The great thing about working for a book store is that you get your eyes opened to books you otherwise would have passed by. Every Thursday at 10am, part of the Marketing Department of Half Price Books meets with one of the New Book Buyers to talk about what titles we are going to promote though signage, email, and yes, the book club. I was given the job of coming up with eight questions for every book club title we choose. So, it’s also my job to read every book club title we choose. Most of them I like, a few are meh, and a couple I desperately wish I could get back the hours I wasted reading them. A Man Called Ove, our August/September book club title, by Fredrik Backman is the best book club title we have ever chosen. But if we hadn’t chosen it, I never would have read it, which would have been a shame, because I truly believe it’s the best book I’ve read this year.

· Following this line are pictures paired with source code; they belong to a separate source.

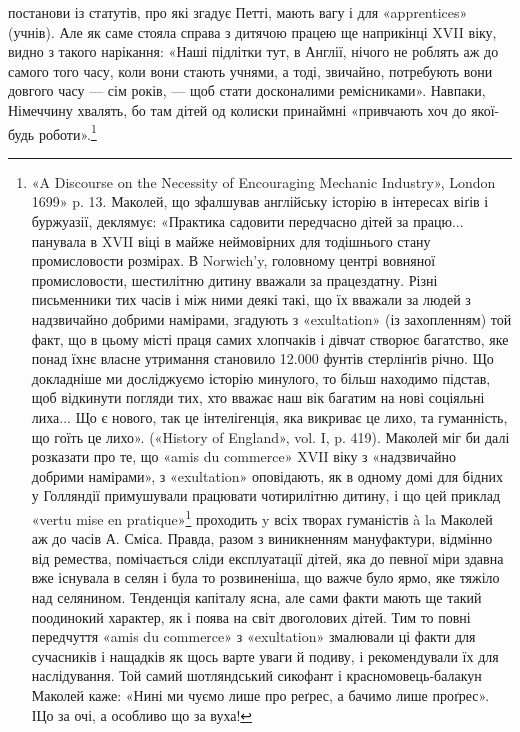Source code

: \parcont{}  %
постанови із статутів, про які згадує Петті, мають вагу і для
«apprentices» (учнів). Але як саме стояла справа з дитячою працею
ще наприкінці XVII віку, видно з такого нарікання: «Наші
підлітки тут, в Англії, нічого не роблять аж до самого того часу,
коли вони стають учнями, а тоді, звичайно, потребують вони довгого
часу — сім років, — щоб стати досконалими ремісниками».
Навпаки, Німеччину хвалять, бо там дітей од колиски принаймні
«привчають хоч до якої-будь роботи».\footnote{
«A Discourse on the Necessity of Encouraging Mechanic Industry»,
London 1699» p. 13. Маколей, що зфалшував англійську історію в інтересах
віґів і буржуазії, деклямує: «Практика садовити передчасно
дітей за працю... панувала в XVII віці в майже неймовірних для тодішнього
стану промисловости розмірах. В Norwich’y, головному центрі
вовняної промисловости, шестилітню дитину вважали за працездатну.
Різні письменники тих часів і між ними деякі такі, що їх вважали за людей
з надзвичайно добрими намірами, згадують з «exultation» (із захопленням)
той факт, що в цьому місті праця самих хлопчаків і дівчат створює
багатство, яке понад їхнє власне утримання становило 12.000 фунтів
стерлінґів річно. Що докладніше ми досліджуємо історію минулого, то
більш находимо підстав, щоб відкинути погляди тих, хто вважає наш
вік багатим на нові соціяльні лиха... Що є нового, так це інтелігенція,
яка викриває це лихо, та гуманність, що гоїть це лихо». («History of
England», vol. I, p. 419). Маколей міг би далі розказати про те, що «amis
du commerce» XVII віку з «надзвичайно добрими намірами», з «exultation»
оповідають, як в одному домі для бідних у Голляндії примушували
працювати чотирилітню дитину, і що цей приклад «vertu mise en pratique»\footnote*{
— практичної чесноти. Ред.
}
проходить y всіх творах гуманістів à la Маколей аж до часів
А. Сміса. Правда, разом з виникненням мануфактури, відмінно від ремества,
помічається сліди експлуатації дітей, яка до певної міри здавна
вже існувала в селян і була то розвиненіша, що важче було ярмо,
яке тяжіло над селянином. Тенденція капіталу ясна, але сами факти
мають ще такий поодинокий характер, як і поява на світ двоголових
дітей. Тим то повні передчуття «amis du commerce» з «exultation» змалювали
ці факти для сучасників і нащадків як щось варте уваги й подиву,
і рекомендували їх для наслідування. Той самий шотляндський сикофант
і красномовець-балакун Маколей каже: «Нині ми чуємо лише про реґрес,
а бачимо лише проґрес». ІЦо за очі, а особливо що за вуха!
}

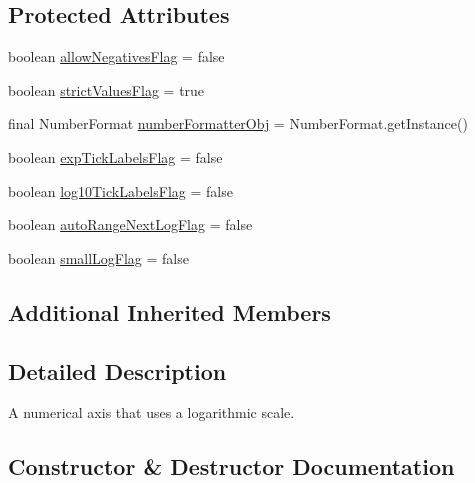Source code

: \subsection*{Protected Attributes}
\begin{DoxyCompactItemize}
\item 
boolean \mbox{\hyperlink{classorg_1_1jfree_1_1chart_1_1axis_1_1_logarithmic_axis_af0b74ed81ba9354ffcc106765b2d386f}{allow\+Negatives\+Flag}} = false
\item 
boolean \mbox{\hyperlink{classorg_1_1jfree_1_1chart_1_1axis_1_1_logarithmic_axis_a189a8bc6700ef138f70483cc689ee4ed}{strict\+Values\+Flag}} = true
\item 
final Number\+Format \mbox{\hyperlink{classorg_1_1jfree_1_1chart_1_1axis_1_1_logarithmic_axis_a91e315bd3448cafc2b92ef3c8d5162f1}{number\+Formatter\+Obj}} = Number\+Format.\+get\+Instance()
\item 
boolean \mbox{\hyperlink{classorg_1_1jfree_1_1chart_1_1axis_1_1_logarithmic_axis_a6683d6eeeb3b87a774fab7a116ba6ce2}{exp\+Tick\+Labels\+Flag}} = false
\item 
boolean \mbox{\hyperlink{classorg_1_1jfree_1_1chart_1_1axis_1_1_logarithmic_axis_a7c77be2e2034cba010c0921673593ca0}{log10\+Tick\+Labels\+Flag}} = false
\item 
boolean \mbox{\hyperlink{classorg_1_1jfree_1_1chart_1_1axis_1_1_logarithmic_axis_a31c19519e78380c3ab3f1f12b940f75b}{auto\+Range\+Next\+Log\+Flag}} = false
\item 
boolean \mbox{\hyperlink{classorg_1_1jfree_1_1chart_1_1axis_1_1_logarithmic_axis_a4299adc24122e2dd353527efb82e124c}{small\+Log\+Flag}} = false
\end{DoxyCompactItemize}
\subsection*{Additional Inherited Members}


\subsection{Detailed Description}
A numerical axis that uses a logarithmic scale. 

\subsection{Constructor \& Destructor Documentation}
\mbox{\label{classorg_1_1jfree_1_1chart_1_1axis_1_1_logarithmic_axis_ad1f0c2536d888aa21b60bf33b30181c4}}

A Man Called Ove is a Swedish novel about a fifty-nine-year-old man called Ove (bet you never would have guessed that) who is forced into early retirement, so he spends his time patrolling the neighborhood, putting bikes back into the bike shed, making sure people are recycling correctly and complaining about dogs who pee on his paving stones. All his neighbors think of him as the “bitter neighbor from hell,” and he doesn’t think much of them either, coming up with descriptive names for them like “the Lanky One” and “the Weed” because he can’t be bothered to learn their real names. Then an accident prone man, his pregnant wife and their two girls move in next to him (smashing his mailbox in the process), and through a series of humorous and somewhat touching events they force Ove to come out of his shell and engage with his neighbors. As Ove’s life is invaded by this family, you learn about Ove, and how he became the cranky old coot everyone believes him to be.
Backman uses clever chapter titles to draw in his readers, and the bittersweet humor that runs through the book makes Ove an endearing character. I don’t want to give too much of the story away, so I’m not going to tell you why he tries to buy an iPad or why he needs to put up a hook, or why one of my favorite characters is a cat. What I am going to tell you is you need to read this book.